Utah to hold websites liable for users who mask their location with VPNs

· cloud web policy · Source ↗

TLDR

  • Utah Senate Bill 73 (effective May 6) makes websites liable if Utah-based users bypass age verification via VPN or proxy.

Key Takeaways

  • SB 73 legally defines a user as Utah-based by physical location, not IP, forcing sites to detect VPN use they technically cannot reliably perform.
  • IP reputation tools like MaxMind and IP2Proxy flag known datacenter ranges, but commercial VPNs rotate IPs and residential endpoints are indistinguishable from home connections.
  • ASN analysis catches datacenter traffic but cannot identify personal WireGuard tunnels running on cloud VPS infrastructure.
  • The law also bans covered websites from publishing instructions on using VPNs to bypass age checks.
  • No technically sound enforcement mechanism exists; compliance likely pushes sites toward blocking all known VPN IPs or applying global age verification to every visitor.

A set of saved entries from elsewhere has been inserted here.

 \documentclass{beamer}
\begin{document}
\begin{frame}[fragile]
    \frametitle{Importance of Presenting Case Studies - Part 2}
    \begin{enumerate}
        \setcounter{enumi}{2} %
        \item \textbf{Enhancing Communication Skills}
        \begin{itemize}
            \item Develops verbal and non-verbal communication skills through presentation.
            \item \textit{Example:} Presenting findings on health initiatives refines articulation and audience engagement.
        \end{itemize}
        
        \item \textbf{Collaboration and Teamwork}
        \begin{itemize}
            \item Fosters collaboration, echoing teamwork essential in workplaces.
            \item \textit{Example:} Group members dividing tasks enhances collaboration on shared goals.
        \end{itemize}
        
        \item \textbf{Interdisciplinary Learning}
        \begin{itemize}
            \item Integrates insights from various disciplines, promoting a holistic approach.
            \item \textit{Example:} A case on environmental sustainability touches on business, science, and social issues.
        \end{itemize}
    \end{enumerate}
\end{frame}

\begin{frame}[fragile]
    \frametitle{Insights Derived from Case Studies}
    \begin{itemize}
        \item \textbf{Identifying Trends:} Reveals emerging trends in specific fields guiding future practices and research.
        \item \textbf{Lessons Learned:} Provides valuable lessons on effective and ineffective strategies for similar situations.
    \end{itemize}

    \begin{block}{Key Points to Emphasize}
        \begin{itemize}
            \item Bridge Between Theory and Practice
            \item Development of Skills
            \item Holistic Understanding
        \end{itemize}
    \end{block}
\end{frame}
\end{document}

Hacker News Comment Review

  • Commenters broadly agree the law is technically unenforceable as written; self-hosted VPNs and residential endpoints are invisible to any detection method the law implicitly assumes.
  • The EFF-cited worst-case outcome – sites blanket-blocking all VPN IPs or requiring global age verification – is treated by commenters as the probable real-world result, not an edge case.
  • Several commenters see this as a template for federal action or KYC-style VPN regulation, framing it as early infrastructure for state-controlled internet filtering rather than a narrow child-safety measure.

Notable Comments

  • @kstrauser: uses personal router VPN while traveling to illustrate detection is impossible – “how is anyone expected to tell” traffic origin in this setup.
  • @mrbluecoat: raises the unanswered enforcement gap – self-hosted VPN options sit entirely outside any KYC or IP-blocking regime.